Song by N.W.A

from the album Straight Outta Compton
- A-side: "Express Yourself"
- Released: January 25, 1989
- Recorded: 1988
- Studio: Audio Achievements, Torrance, California
- Genre: Gangsta rap; West Coast hip-hop; hardcore hip-hop;
- Length: 4:18; 4:03 (clean version); 4:54 (extended mix);
- Label: Ruthless; Priority;
- Songwriters: Ice Cube; MC Ren; The D.O.C.;
- Producers: Dr. Dre; DJ Yella;

Music video
- "Straight Outta Compton" on YouTube

= Straight Outta Compton (song) =

"Straight Outta Compton" is a song by American hip-hop group N.W.A. It is the opening track from their 1989 debut album of the same name. The song samples "You'll Like It Too" by Funkadelic, "West Coast Poplock" by Ronnie Hudson and the Street People, "Get Me Back on Time, Engine No. 9" by Wilson Pickett, and "Amen, Brother" by the Winstons. It was voted number 19 on About.com's Top 100 Rap Songs, and is ranked number six on VH1's 100 Greatest Songs of Hip-Hop.

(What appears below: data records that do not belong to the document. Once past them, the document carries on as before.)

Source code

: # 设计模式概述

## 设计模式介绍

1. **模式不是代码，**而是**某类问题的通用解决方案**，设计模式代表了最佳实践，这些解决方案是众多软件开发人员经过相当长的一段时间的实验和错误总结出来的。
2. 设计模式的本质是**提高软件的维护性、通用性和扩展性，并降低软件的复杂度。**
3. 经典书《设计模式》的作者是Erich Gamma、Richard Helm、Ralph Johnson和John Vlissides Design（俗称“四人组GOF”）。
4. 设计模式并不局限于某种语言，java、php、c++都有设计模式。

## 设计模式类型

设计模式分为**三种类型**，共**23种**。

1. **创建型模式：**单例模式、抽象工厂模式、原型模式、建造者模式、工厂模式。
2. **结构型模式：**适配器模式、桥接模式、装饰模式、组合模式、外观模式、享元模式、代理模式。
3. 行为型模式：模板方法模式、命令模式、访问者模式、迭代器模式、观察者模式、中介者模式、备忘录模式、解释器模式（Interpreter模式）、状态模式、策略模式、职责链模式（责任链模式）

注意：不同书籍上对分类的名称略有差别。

In 2015, "Straight Outta Compton" debuted at number 38 on the Billboard Hot 100 on the issue dated September 5, 2015 as a result of the recent releases of the group's film of the same name and Dr. Dre's Compton; it was the highest debut on the chart that week. This became the group's first top 40 hit song, in large part due to lack of airplay since N.W.A was banned from many radio stations in the 1980s, charting 26 years after its initial release and 24 years since the group originally disbanded. In 2021, Rolling Stone listed the song at number 248 on their updated list of the 500 Greatest Songs of All Time.

==Content==

"Straight Outta Compton" is a hip-hop song. The group N.W.A. comes from Compton in Southern California. The opening verse is rapped by Ice Cube. MC Ren delivers the second, and Eazy-E the third verse. Dr. Dre does the intro as well as introducing Eazy E's verse. Eazy-E also introduces MC Ren's verse.

==Tributes==
The song, especially Ice Cube's verse is referenced quite often by rappers, and not infrequently by Cube himself. In the song "Compton" by the Game, he says "Nigga, I'ma keep on stompin', comin' straight outta Compton".

==Music video==
The video, directed by Rupert Wainwright, features Dr. Dre, Ice Cube, Eazy-E, MC Ren, Krazy Dee, and DJ Yella. The video shows the group walking and posing throughout various parts of the city of Compton. Ice Cube and Ren are chased by the police during their verses, arrested, and put in a holding van. Eazy-E's verse shows him riding alongside the van in a convertible, yelling at the driver who ignores him. As the van leaves the neighborhood local residents throw rocks at it. It first aired in May 1989.

==Cover art==
The record cover image for the "Straight Outta Compton" single and maxi-single covers, known as "The Bleacher Shot" was created by Greek-American photographer (and regular Priority Records free-lancer), Ithaka Darin Pappas. The black-and-white version of the picture used on the cover was converted from the color original. The picture, which was not scheduled to be used as a cover image, was made spontaneously on March 14, 1989, at MacArthur Park, Los Angeles, while N.W.A was waiting for a film crew to arrive at the park to interview them. The Bleacher Shot has also been used as a color poster for Word Up! and as part of N.W.A.'s induction ceremony and official printed program at the 2016 Rock and Roll Hall of Fame ceremony in Brooklyn and also appeared in the 2016 photography book, Beyond South Central: Rap legends N.W.A. as seen thru the lens of Ithaka Darin Pappas (1988–1990) [Sweatlodge Publishing].

==Charts==
===Charts===

| Chart (2011–15) | Peak position |
|---|---|
| Ireland (IRMA) | 63 |
| UK Singles (OCC) | 66 |
| US Billboard Hot 100 | 38 |
| US Hot R&B/Hip-Hop Songs (Billboard) | 13 |
| US Hot Rap Songs (Billboard) | 9 |

==Certifications==

| Region | Certification | Certified units/sales |
| United Kingdom (BPI) | Platinum | 600,000^{‡} |
| United States (RIAA) | Platinum | 1,000,000^{‡} |
^{‡} Sales+streaming figures based on certification alone.